My Retrospective
On my eighteenth birthdayI (January 24, 1943) I was an undergraduate engineering student who went to my draft board to volunteer for the Army. I was concerned that they might draft me for the Navy and I didn't think I could swim well enough when in trouble but could dig a fox hole as well as anyone. I was mysteriously deferred (as a convenience to the government) and told to stay in engineering school until called.
Eventually I wound up at Los Alamos, helping cast lenses for the Fat Man In recent years at the end of a presentation on my experience, I am frequently asked if the use of atom bombs were the right thing or the wrong thing to do. I then describe this as a question with moral connotation and killing is always wrong. However, I prefer also to answer this mathematically, if it were the correct or incorrect thing to have done This usually ends the discussion -- something can be morally wrong but surely mathematical correct.
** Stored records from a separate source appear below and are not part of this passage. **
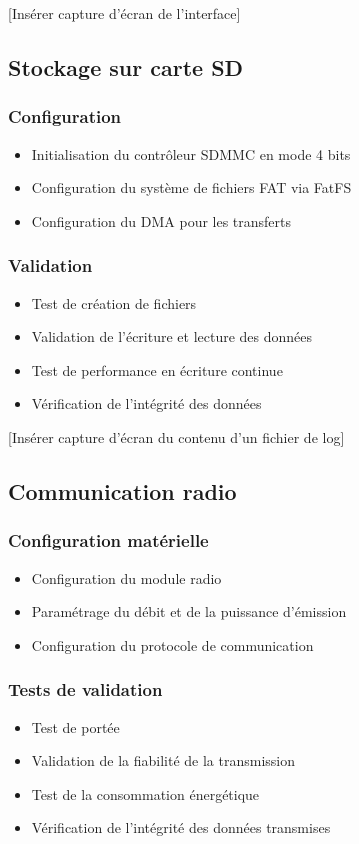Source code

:\documentclass[12pt]{article}
\begin{document}
[Insérer capture d'écran de l'interface]

\subsection{Stockage sur carte SD}
\subsubsection{Configuration}
\begin{itemize}
    \item Initialisation du contrôleur SDMMC en mode 4 bits
    \item Configuration du système de fichiers FAT via FatFS
    \item Configuration du DMA pour les transferts
\end{itemize}

\subsubsection{Validation}
\begin{itemize}
    \item Test de création de fichiers
    \item Validation de l'écriture et lecture des données
    \item Test de performance en écriture continue
    \item Vérification de l'intégrité des données
\end{itemize}

[Insérer capture d'écran du contenu d'un fichier de log]

\subsection{Communication radio}
\subsubsection{Configuration matérielle}
\begin{itemize}
    \item Configuration du module radio 
    \item Paramétrage du débit et de la puissance d'émission
    \item Configuration du protocole de communication
\end{itemize}

\subsubsection{Tests de validation}
\begin{itemize}
    \item Test de portée
    \item Validation de la fiabilité de la transmission
    \item Test de la consommation énergétique
    \item Vérification de l'intégrité des données transmises
\end{itemize}
\end{document}

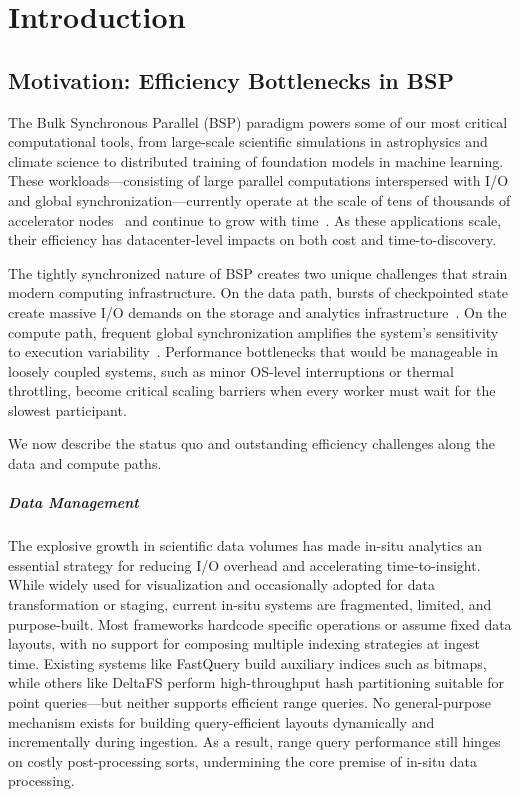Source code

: 
\chapter{Introduction}

\section{Motivation: Efficiency Bottlenecks in BSP}

The Bulk Synchronous Parallel (BSP) paradigm powers some of our most critical computational tools,
from large-scale scientific simulations in astrophysics and climate science to distributed training
of foundation models in machine learning.
These workloads---consisting of large parallel computations interspersed with I/O and global
synchronization---currently operate at the scale of tens of thousands of accelerator
nodes~\cite{Das2023:LargeScale,Stock2024:LargeScale,Gratt2024:Llama3Scale,:LlamaScale} and continue
to grow with time~\cite{Rahma2024:MLScale}.
As these applications scale, their efficiency has datacenter-level impacts on both cost and
time-to-discovery.

The tightly synchronized nature of BSP creates two unique challenges that strain modern computing
infrastructure.
On the data path, bursts of checkpointed state create massive I/O demands on the storage and
analytics infrastructure~\cite{Eisen2022:Checkpoint}.
On the compute path, frequent global synchronization amplifies the system's sensitivity to
execution variability~\cite{Hoefl2010:Noise,Petri2003:Missing,Yildi2016:IONoise}.
Performance bottlenecks that would be manageable in loosely coupled systems, such as minor OS-level
interruptions or thermal throttling, become critical scaling barriers when every worker must wait
for the slowest participant.

We now describe the status quo and outstanding efficiency challenges along the data and compute
paths.

\paragraph{Data Management}
The explosive growth in scientific data volumes has made in-situ analytics an essential strategy
for reducing I/O overhead and accelerating time-to-insight.
While widely used for visualization and occasionally adopted for data transformation or staging,
current in-situ systems are fragmented, limited, and purpose-built.
Most frameworks hardcode specific operations or assume fixed data layouts, with no support for
composing multiple indexing strategies at ingest time.
Existing systems like FastQuery build auxiliary indices such as bitmaps, while others like DeltaFS
perform high-throughput hash partitioning suitable for point queries—but neither supports efficient
range queries.
No general-purpose mechanism exists for building query-efficient layouts dynamically and
incrementally during ingestion.
As a result, range query performance still hinges on costly post-processing sorts, undermining the
core premise of in-situ data processing.


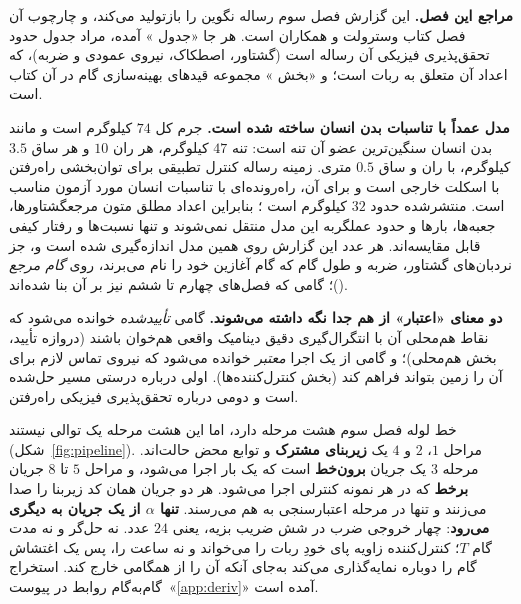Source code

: \documentclass[10pt,twocolumn]{article}
\newcommand{\en}[1]{\lr{#1}}
\newcommand{\md}{\lr{\textemdash}}
\begin{document}
\textbf{مراجع این فصل.} این گزارش فصل سوم رساله نگوین \cite{nguyen2017thesis} را بازتولید
می‌کند، و چارچوب آن فصل کتاب وسترولت و همکاران \cite{westervelt2007feedback} است. هر جا
«جدول \en{3.1}» آمده، مراد جدول حدود تحقق‌پذیری فیزیکی آن رساله است (گشتاور، اصطکاک، نیروی
عمودی و ضربه)، که اعداد آن متعلق به ربات \en{ATRIAS} است؛ و «بخش \en{6.3.4}» مجموعه قیدهای
بهینه‌سازی گام در آن کتاب است.

\textbf{مدل عمداً با تناسبات بدن انسان ساخته شده است.} جرم کل $74$ کیلوگرم است و مانند بدن
انسان سنگین‌ترین عضو آن تنه است: تنه $47$ کیلوگرم، هر ران $10$ و هر ساق $3.5$ کیلوگرم، با ران و
ساق $0.5$ متری. زمینه رساله کنترل تطبیقی برای توان‌بخشی راه‌رفتن با اسکلت خارجی است و برای آن،
راه‌رونده‌ای با تناسبات انسان مورد آزمون مناسب است. \en{RABBIT} منتشرشده حدود $32$ کیلوگرم است
\cite{chevallereau2003rabbit}؛ بنابراین اعداد مطلق متون مرجع\md{}گشتاورها، جعبه‌ها، بارها و
حدود عملگر\md{}به این مدل منتقل نمی‌شوند و تنها نسبت‌ها و رفتار کیفی قابل مقایسه‌اند. هر عدد
این گزارش روی همین مدل اندازه‌گیری شده است و، جز نردبان‌های گشتاور، ضربه و طول گام که گام آغازین
خود را نام می‌برند، روی \emph{گام مرجع} (\en{posture\_195})؛ گامی که فصل‌های چهارم تا ششم نیز
بر آن بنا شده‌اند.

\textbf{دو معنای «اعتبار» از هم جدا نگه داشته می‌شوند.} گامی \emph{تأییدشده} خوانده می‌شود که
نقاط هم‌محلی آن با انتگرال‌گیری دقیق دینامیک واقعی هم‌خوان باشند (دروازه تأیید، بخش
هم‌محلی)؛ و گامی از یک اجرا \emph{معتبر} خوانده می‌شود که نیروی تماس لازم برای آن را زمین
بتواند فراهم کند (بخش کنترل‌کننده‌ها). اولی درباره درستی مسیر حل‌شده است و دومی درباره
تحقق‌پذیری فیزیکی راه‌رفتن.

خط لوله فصل سوم هشت مرحله دارد، اما این هشت مرحله یک توالی نیستند
(شکل~\ref{fig:pipeline}). مراحل $1$، $2$ و $4$ یک \textbf{زیربنای مشترک} و توابع محض
حالت‌اند. مرحله $3$ یک جریان \textbf{برون‌خط} است که یک بار اجرا می‌شود، و مراحل $5$ تا $8$
جریان \textbf{برخط} که در هر نمونه کنترلی اجرا می‌شود. هر دو جریان همان کد زیربنا را صدا
می‌زنند و تنها در مرحله اعتبارسنجی به هم می‌رسند. \textbf{تنها $\alpha$ از یک جریان به دیگری
می‌رود}: چهار خروجی ضرب در شش ضریب بزیه، یعنی $24$ عدد. نه حل‌گر و نه مدت گام $T$؛ کنترل‌کننده
زاویه پای خودِ ربات را می‌خواند و نه ساعت را، پس یک اغتشاش گام را دوباره نمایه‌گذاری می‌کند
به‌جای آنکه آن را از همگامی خارج کند. استخراج گام‌به‌گام روابط در پیوست~«\ref{app:deriv}» آمده است.
\end{document}
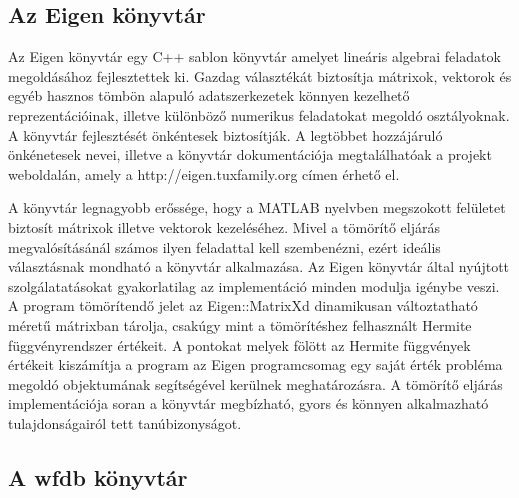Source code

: \documentclass[oneside,titlepage,12pt,a4paper]{report}
\begin{document}
\subsection*{Az Eigen könyvtár}

Az Eigen könyvtár egy C++ sablon könyvtár amelyet lineáris algebrai feladatok megoldásához fejlesztettek ki. Gazdag választékát biztosítja mátrixok, vektorok és egyéb hasznos tömbön alapuló adatszerkezetek könnyen kezelhető reprezentációinak, illetve különböző numerikus feladatokat megoldó osztályoknak. A könyvtár fejlesztését önkéntesek biztosítják. A legtöbbet hozzájáruló önkénetesek nevei, illetve a könyvtár dokumentációja megtalálhatóak a projekt weboldalán, amely a http://eigen.tuxfamily.org címen érhető el.
\par A könyvtár legnagyobb erőssége, hogy a MATLAB nyelvben megszokott felületet biztosít mátrixok illetve vektorok kezeléséhez. Mivel a tömörítő eljárás megvalósításánál számos ilyen feladattal kell szembenézni, ezért ideális választásnak mondható a könyvtár alkalmazása. Az Eigen könyvtár által nyújtott szolgálatatásokat gyakorlatilag az implementáció minden modulja igénybe veszi. A program tömörítendő jelet az Eigen::MatrixXd dinamikusan változtatható méretű mátrixban tárolja, csakúgy mint a tömörítéshez felhasznált Hermite függvényrendszer értékeit. A pontokat melyek fölött az Hermite függvények értékeit kiszámítja a program az Eigen programcsomag egy saját érték probléma megoldó objektumának segítségével kerülnek meghatározásra. A tömörítő eljárás implementációja soran a könyvtár megbízható, gyors és könnyen alkalmazható tulajdonságairól tett tanúbizonyságot.

\subsection*{A wfdb könyvtár}
\end{document}
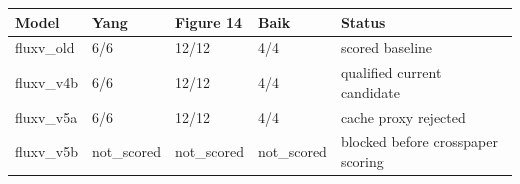 \begin{tabular}{lllll}
\toprule
Model & Yang & Figure 14 & Baik & Status \\
\midrule
fluxv\_old & 6/6 & 12/12 & 4/4 & scored baseline \\
fluxv\_v4b & 6/6 & 12/12 & 4/4 & qualified current candidate \\
fluxv\_v5a & 6/6 & 12/12 & 4/4 & cache proxy rejected \\
fluxv\_v5b & not_scored & not_scored & not_scored & blocked before crosspaper scoring \\
\bottomrule
\end{tabular}
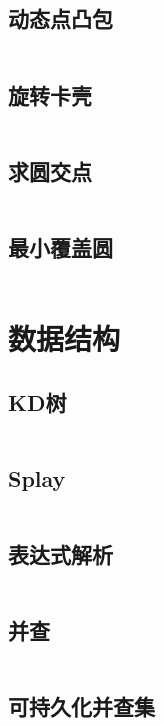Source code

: \documentclass[UTF8]{ctexart}
\begin{document}
\subsection{动态点凸包}
\inputminted{cpp}{calcgeometry/动态点凸包.cpp}

\subsection{旋转卡壳}
\inputminted{cpp}{calcgeometry/旋转卡壳.cpp}

\subsection{求圆交点}
\inputminted{cpp}{calcgeometry/求圆交点.cpp}

\subsection{最小覆盖圆}
\inputminted{cpp}{calcgeometry/最小覆盖圆.cpp}

\section{数据结构}

\subsection{KD树}
\inputminted{cpp}{datastructure/KD树.cpp}

\subsection{Splay}
\inputminted{cpp}{datastructure/Splay.cpp}

\subsection{表达式解析}
\inputminted{cpp}{datastructure/表达式解析.cpp}

\subsection{并查}
\inputminted{cpp}{datastructure/并查.cpp}

\subsection{可持久化并查集}
\inputminted{cpp}{datastructure/可持久化并查集.cpp}
\end{document}

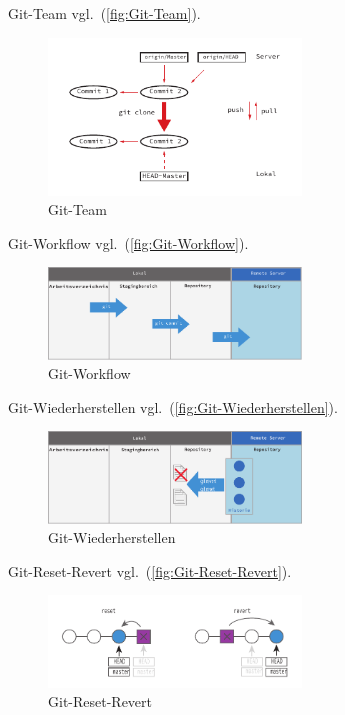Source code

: Git-Team vgl.~(\autoref{fig:Git-Team}).

\begin{figure}[!hb]%
\centering
\includegraphics[width=0.6\textwidth]{Grafiken/Git-Team.pdf}
\caption{Git-Team}
\label{fig:Git-Team}%
\end{figure}

Git-Workflow vgl.~(\autoref{fig:Git-Workflow}).

\begin{figure}[!hb]%
\centering
\includegraphics[width=0.6\textwidth]{Grafiken/Git-Workflow.pdf}
\caption{Git-Workflow}
\label{fig:Git-Workflow}%
\end{figure}

Git-Wiederherstellen vgl.~(\autoref{fig:Git-Wiederherstellen}).

\begin{figure}[!hb]%
\centering
\includegraphics[width=0.6\textwidth]{Grafiken/Git-Wiederherstellen.pdf}
\caption{Git-Wiederherstellen}
\label{fig:Git-Wiederherstellen}%
\end{figure}

Git-Reset-Revert vgl.~(\autoref{fig:Git-Reset-Revert}).

\begin{figure}[!hb]%
\centering
\includegraphics[width=0.6\textwidth]{Grafiken/Git-Reset-Revert.pdf}
\caption{Git-Reset-Revert}
\label{fig:Git-Reset-Revert}%
\end{figure}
Where I grew up in Nashville, neighboring mothers on all sides had Gold Stars in the windows. My older brother was in the Air Corps but remained in the US on another science project. Harry Denham from the home immediately on the left was a Marine who survived Guadalcanal but was killed at Tarawa. Bill Hager, across the street, survived D-Day with serious injury. Johnny Ozier immediately to the right was on a B-17 that did not return to base. Conrad Jamieson, immediately behind us was killed on D-Day. Across the street and down three houses lived John Manchester, a Navy Aviator like George Bush Senior, except he didn't make it back to his Carrier.
I could not have been more exhuberant when Japan surrendered and we immediately stopped making the lenses for the Fat Man. Who could possibly imagine (at that time!) that we would ever need a single bomb that could destroy a whole city!